• INPUT RECORDS:
- Opening Delimiter -
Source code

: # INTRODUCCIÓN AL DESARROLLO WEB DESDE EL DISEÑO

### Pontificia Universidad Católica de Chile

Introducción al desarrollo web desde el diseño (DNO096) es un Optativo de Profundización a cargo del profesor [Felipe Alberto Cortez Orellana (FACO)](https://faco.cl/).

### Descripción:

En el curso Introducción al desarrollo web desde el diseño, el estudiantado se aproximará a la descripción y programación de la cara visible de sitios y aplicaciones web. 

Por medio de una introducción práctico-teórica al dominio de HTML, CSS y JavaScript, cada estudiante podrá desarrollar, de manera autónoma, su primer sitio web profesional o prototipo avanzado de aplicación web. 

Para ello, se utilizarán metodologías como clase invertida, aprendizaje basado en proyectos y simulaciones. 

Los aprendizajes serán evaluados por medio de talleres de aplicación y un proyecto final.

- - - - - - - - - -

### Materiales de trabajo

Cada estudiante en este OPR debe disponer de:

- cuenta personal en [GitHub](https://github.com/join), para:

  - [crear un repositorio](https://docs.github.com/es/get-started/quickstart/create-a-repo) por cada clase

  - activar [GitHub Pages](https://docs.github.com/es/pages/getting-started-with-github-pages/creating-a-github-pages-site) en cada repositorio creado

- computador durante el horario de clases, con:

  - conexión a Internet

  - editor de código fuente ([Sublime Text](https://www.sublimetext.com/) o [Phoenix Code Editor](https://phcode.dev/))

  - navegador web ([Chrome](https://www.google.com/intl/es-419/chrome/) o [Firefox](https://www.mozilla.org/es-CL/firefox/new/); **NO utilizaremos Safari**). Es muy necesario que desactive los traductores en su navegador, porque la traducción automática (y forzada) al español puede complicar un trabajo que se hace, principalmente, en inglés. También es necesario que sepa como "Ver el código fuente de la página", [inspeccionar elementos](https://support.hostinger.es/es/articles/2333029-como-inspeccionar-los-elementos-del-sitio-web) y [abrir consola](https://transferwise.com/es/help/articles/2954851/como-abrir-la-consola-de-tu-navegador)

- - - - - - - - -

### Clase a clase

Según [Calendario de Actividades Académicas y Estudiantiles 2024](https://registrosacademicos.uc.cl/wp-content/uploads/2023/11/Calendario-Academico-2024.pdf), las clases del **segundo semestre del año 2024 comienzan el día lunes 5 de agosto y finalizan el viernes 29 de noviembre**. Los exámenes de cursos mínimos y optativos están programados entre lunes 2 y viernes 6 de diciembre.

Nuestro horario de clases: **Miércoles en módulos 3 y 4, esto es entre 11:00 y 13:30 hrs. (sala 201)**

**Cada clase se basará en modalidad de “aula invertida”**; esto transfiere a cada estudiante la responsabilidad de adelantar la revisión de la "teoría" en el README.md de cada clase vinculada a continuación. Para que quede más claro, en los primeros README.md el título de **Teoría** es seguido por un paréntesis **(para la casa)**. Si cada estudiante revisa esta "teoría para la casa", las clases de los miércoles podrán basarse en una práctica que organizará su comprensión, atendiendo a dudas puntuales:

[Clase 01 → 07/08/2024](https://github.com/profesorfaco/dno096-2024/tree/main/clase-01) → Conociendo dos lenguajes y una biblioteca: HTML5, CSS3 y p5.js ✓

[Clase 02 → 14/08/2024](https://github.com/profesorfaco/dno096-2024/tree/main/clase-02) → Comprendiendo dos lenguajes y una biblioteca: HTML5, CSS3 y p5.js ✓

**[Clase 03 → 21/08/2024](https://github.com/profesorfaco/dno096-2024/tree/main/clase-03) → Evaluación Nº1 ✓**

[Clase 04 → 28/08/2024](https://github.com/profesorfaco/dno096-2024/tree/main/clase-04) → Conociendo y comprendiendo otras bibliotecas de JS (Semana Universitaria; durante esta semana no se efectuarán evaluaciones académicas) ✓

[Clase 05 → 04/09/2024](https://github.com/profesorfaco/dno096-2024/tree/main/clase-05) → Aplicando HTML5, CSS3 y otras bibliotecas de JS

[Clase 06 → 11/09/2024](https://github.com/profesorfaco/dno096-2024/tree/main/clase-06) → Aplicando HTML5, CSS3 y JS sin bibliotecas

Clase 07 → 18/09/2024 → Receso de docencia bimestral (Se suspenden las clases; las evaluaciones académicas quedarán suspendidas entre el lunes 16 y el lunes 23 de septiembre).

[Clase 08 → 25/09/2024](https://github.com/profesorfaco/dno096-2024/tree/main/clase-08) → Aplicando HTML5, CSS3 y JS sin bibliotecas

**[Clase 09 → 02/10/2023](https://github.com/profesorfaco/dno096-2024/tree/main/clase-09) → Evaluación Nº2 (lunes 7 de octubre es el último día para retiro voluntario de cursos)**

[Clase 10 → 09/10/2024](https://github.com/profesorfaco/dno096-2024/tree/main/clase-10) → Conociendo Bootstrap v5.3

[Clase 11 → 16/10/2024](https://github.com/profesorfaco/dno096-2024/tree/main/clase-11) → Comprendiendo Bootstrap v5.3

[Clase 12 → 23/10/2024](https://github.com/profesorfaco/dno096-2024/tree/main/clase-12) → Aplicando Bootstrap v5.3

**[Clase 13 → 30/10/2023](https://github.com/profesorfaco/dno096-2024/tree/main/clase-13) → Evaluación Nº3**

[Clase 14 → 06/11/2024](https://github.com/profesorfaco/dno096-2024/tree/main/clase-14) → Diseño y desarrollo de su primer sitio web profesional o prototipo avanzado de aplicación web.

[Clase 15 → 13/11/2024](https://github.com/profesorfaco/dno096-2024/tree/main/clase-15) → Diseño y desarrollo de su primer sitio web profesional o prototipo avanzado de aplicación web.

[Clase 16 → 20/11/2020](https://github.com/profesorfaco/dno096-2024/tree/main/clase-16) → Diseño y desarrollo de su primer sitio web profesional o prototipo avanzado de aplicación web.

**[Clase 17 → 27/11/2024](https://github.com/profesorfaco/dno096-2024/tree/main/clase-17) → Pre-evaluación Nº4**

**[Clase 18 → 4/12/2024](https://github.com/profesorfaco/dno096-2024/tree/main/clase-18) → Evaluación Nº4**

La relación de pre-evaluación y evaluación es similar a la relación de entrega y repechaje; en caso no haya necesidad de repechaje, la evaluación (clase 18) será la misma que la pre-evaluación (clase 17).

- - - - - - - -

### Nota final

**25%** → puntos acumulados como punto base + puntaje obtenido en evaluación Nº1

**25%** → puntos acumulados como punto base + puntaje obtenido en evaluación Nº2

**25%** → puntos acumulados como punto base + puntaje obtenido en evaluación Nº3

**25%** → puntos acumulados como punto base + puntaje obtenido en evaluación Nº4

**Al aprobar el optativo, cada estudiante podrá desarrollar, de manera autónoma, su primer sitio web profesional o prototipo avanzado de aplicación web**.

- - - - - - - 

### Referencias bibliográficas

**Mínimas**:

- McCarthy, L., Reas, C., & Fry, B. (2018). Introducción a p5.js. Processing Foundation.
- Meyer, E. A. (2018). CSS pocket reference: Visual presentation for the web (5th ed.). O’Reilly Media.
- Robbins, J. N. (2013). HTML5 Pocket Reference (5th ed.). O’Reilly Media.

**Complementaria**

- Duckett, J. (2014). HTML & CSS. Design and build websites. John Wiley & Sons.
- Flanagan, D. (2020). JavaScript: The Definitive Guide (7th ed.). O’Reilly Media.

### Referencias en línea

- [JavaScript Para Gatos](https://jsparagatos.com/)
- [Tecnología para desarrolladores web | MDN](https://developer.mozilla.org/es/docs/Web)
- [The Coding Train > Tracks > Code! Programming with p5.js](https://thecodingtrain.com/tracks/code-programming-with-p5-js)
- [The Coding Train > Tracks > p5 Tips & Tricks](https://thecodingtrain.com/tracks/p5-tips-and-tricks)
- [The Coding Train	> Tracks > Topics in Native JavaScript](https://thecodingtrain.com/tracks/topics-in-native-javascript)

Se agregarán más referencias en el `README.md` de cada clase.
- Closing Delimiter -
• TASK TO COMPLETE: Count every line of the records that holds "bibliotecas". State the number, nothing else.

• PROBLEM SOLUTION: 4